Data-Driven vs Metric-Driven

There is a fundamental difference between having a data-driven and a metric-driven company. Data-driven companies and individuals tend to be skeptical of any new metric. Metrics mask relevant data that can lead to imprecision.

The Dow Jones Industrial Average is not a perfect indicator of economic health. It doesn’t speak to the balance of debt vs. free capital. It doesn’t speak to the value of the US dollar abroad. It doesn’t say anything about employment. It doesn’t even cover small-cap or mid-cap performance. That said, it is a reasonable metric for reporting on the overall health of the stock market.

Metric-driven companies focus on driving improvements in key metrics.
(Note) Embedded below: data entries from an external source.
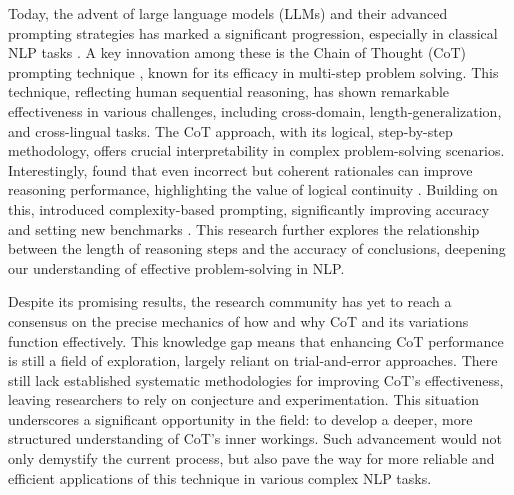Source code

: \documentclass[11pt]{article}
\begin{document}
Today, the advent of large language models (LLMs) and their advanced prompting strategies has marked a significant progression, especially in classical NLP tasks \cite{kojima2023large,wei2022chain,shao2023synthetic,lyu2023faithful, jin2024exploring}. A key innovation among these is the Chain of Thought (CoT) prompting technique \cite{kojima2023large,wang2023selfconsistency,zhang2022automatic}, known for its efficacy in multi-step problem solving. This technique, reflecting human sequential reasoning, has shown remarkable effectiveness in various challenges, including cross-domain, length-generalization, and cross-lingual tasks. The CoT approach, with its logical, step-by-step methodology, offers crucial interpretability in complex problem-solving scenarios. Interestingly, \citeauthor{wang2023selfconsistency} found that even incorrect but coherent rationales can improve reasoning performance, highlighting the value of logical continuity \cite{wang2023selfconsistency}. Building on this, \citeauthor{fu2023complexitybased} introduced complexity-based prompting, significantly improving accuracy and setting new benchmarks \cite{fu2023complexitybased}. This research further explores the relationship between the length of reasoning steps and the accuracy of conclusions, deepening our understanding of effective problem-solving in NLP.

Despite its promising results, the research community has yet to reach a consensus on the precise mechanics of how and why CoT and its variations function effectively. This knowledge gap means that enhancing CoT performance is still a field of exploration, largely reliant on trial-and-error approaches. There still lack established systematic methodologies for improving CoT's effectiveness, leaving researchers to rely on conjecture and experimentation. This situation underscores a significant opportunity in the field: to develop a deeper, more structured understanding of CoT's inner workings. Such advancement would not only demystify the current process, but also pave the way for more reliable and efficient applications of this technique in various complex NLP tasks.
\end{document}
Data-driven companies focus on completely understanding their business fundamentals. The question isn’t what-is-our-per-development-hour professional-service cost and can we reduce it, but what drives our per-development-hour professional-services cost? Given those drivers which can be directly influenced? What is the theoretical minimum cost? How far are we from theoretical minimum? What are other companies achieving? How much does it cost to reduce per-development-hour costs by $1/hr? At what point does it cost more than $1 to make $1?

Data-driven management is very time and labor-intensive. Managing by metrics is a fine way to drive change without understanding all the data. That said, often as you dig into the data, it becomes clear the obvious approach to driving down the metric is not always the most fruitful.

Metrics-driven management is better than gut-instinct driven, but the best decisions require a solid analysis of the data.